Il declino dell'intelligenza


Roma, 11 giugno 2018

Vivere in un paese in putrefazione ... chissà, forse costituisce un privilegio. Qualcuno di noi si sarà chiesto, per mero esercizio intellettuale: cosa pensavano i popoli in via d'estinzione mentre ogni loro speranza scivolava dalle dita, irrimediabilmente, e ciò che rappresentava una forza più non faceva presa sulla realtà? Gli atti e i sortilegi che legavano clan, genti e uomini venivano derisi e schiacciati con facilità: il compromesso ignominioso, la ritirata, la delusione, la morte della cerchia intellettuale ... tutto questo è già stato provato nella storia. Chi poteva dargli credito qui, da noi, con un passato e un territorio così ricchi? Eppure ecco che un futuro umiliante incombe.

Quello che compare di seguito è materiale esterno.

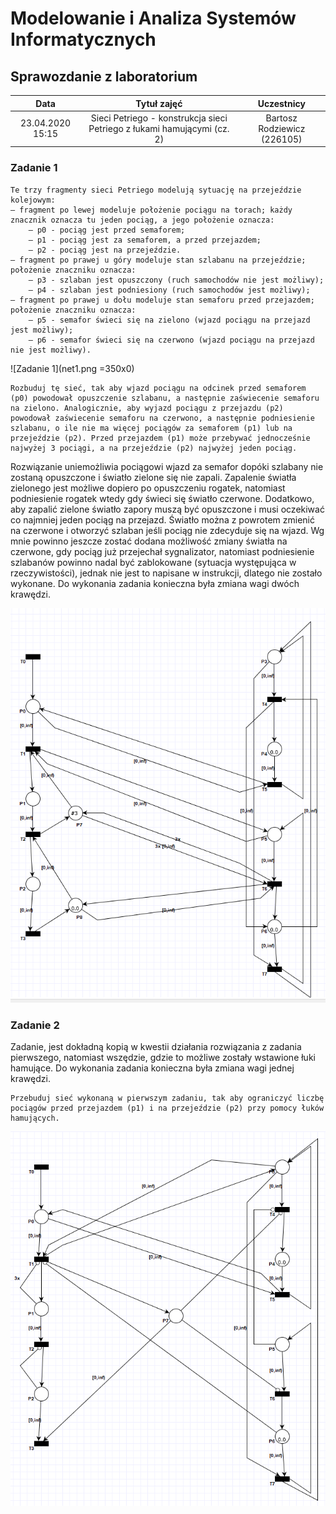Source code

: # Modelowanie i Analiza Systemów Informatycznych

## Sprawozdanie z laboratorium

Data | Tytuł zajęć | Uczestnicy
:-: | :-: | :-:
23.04.2020 15:15 | Sieci Petriego - konstrukcja sieci Petriego z łukami hamującymi (cz. 2) | Bartosz Rodziewicz (226105)

### Zadanie 1

```
Te trzy fragmenty sieci Petriego modelują sytuację na przejeździe kolejowym:
– fragment po lewej modeluje położenie pociągu na torach; każdy znacznik oznacza tu jeden pociąg, a jego położenie oznacza:
	– p0 - pociąg jest przed semaforem;
	– p1 - pociąg jest za semaforem, a przed przejazdem;
	– p2 - pociąg jest na przejeździe.
– fragment po prawej u góry modeluje stan szlabanu na przejeździe; położenie znaczniku oznacza:
	– p3 - szlaban jest opuszczony (ruch samochodów nie jest możliwy);
	– p4 - szlaban jest podniesiony (ruch samochodów jest możliwy);
– fragment po prawej u dołu modeluje stan semaforu przed przejazdem; położenie znaczniku oznacza:
	– p5 - semafor świeci się na zielono (wjazd pociągu na przejazd jest możliwy);
	– p6 - semafor świeci się na czerwono (wjazd pociągu na przejazd nie jest możliwy).
```

![Zadanie 1](net1.png =350x0)

```
Rozbuduj tę sieć, tak aby wjazd pociągu na odcinek przed semaforem (p0) powodował opuszczenie szlabanu, a następnie zaświecenie semaforu na zielono. Analogicznie, aby wyjazd pociągu z przejazdu (p2) powodował zaświecenie semaforu na czerwono, a następnie podniesienie szlabanu, o ile nie ma więcej pociągów za semaforem (p1) lub na przejeździe (p2). Przed przejazdem (p1) może przebywać jednocześnie najwyżej 3 pociągi, a na przejeździe (p2) najwyżej jeden pociąg.
```

<div class="page-break"></div>

Rozwiązanie uniemożliwia pociągowi wjazd za semafor dopóki szlabany nie zostaną opuszczone i światło zielone się nie zapali. Zapalenie światła zielonego jest możliwe dopiero po opuszczeniu rogatek, natomiast podniesienie rogatek wtedy gdy świeci się światło czerwone. Dodatkowo, aby zapalić zielone światło zapory muszą być opuszczone i musi oczekiwać co najmniej jeden pociąg na przejazd. Światło można z powrotem zmienić na czerwone i otworzyć szlaban jeśli pociąg nie zdecyduje się na wjazd. Wg mnie powinno jeszcze zostać dodana możliwość zmiany światła na czerwone, gdy pociąg już przejechał sygnalizator, natomiast podniesienie szlabanów powinno nadal być zablokowane (sytuacja występująca w rzeczywistości), jednak nie jest to napisane w instrukcji, dlatego nie zostało wykonane. Do wykonania zadania konieczna była zmiana wagi dwóch krawędzi.

![Rozwiązanie zadania 1](net1-task1.png)

<div class="page-break"></div>

### Zadanie 2

Zadanie, jest dokładną kopią w kwestii działania rozwiązania z zadania pierwszego, natomiast wszędzie, gdzie to możliwe zostały wstawione łuki hamujące. Do wykonania zadania konieczna była zmiana wagi jednej krawędzi.

```
Przebuduj sieć wykonaną w pierwszym zadaniu, tak aby ograniczyć liczbę pociągów przed przejazdem (p1) i na przejeździe (p2) przy pomocy łuków hamujących.
```

![Rozwiązanie zadania 2](net1-task2.png)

Per distruggere, prima, servivano secoli, fra massacri, pestilenze e decimazioni; genti riottose si rifugiavano nelle catacombe mentali, risorgevano sotto altre vesti, si infiltravano nelle fila del nemico, vivevano una doppia vita, fra ossequio falso e autentica fede. E ora? Son bastati trent'anni per ridurre il nostro giardino a un cumulo di insensate sterpaglie; abbattuti i labili confini, i più volgari ciarlatani scorrazzano per esso, in piena libertà, sradicando alberi, trascurando siepi e orti, lasciando al solleone o al gelo le colture più delicate, mentre eleganti gazebo rovinano su sé stessi, i ponticelli si sbriciolano lentamente e le voliere, una volta chiassose incette dei popoli dell'aria, restano deserte; carcasse qua e là, lezzo di disfacimento; i padroni si disinteressano, come aristocratici preda delle estreme febbri del vizio, garzoni e inservienti sono a ubriacarsi in qualche bettola, scannandosi per un punto alle carte.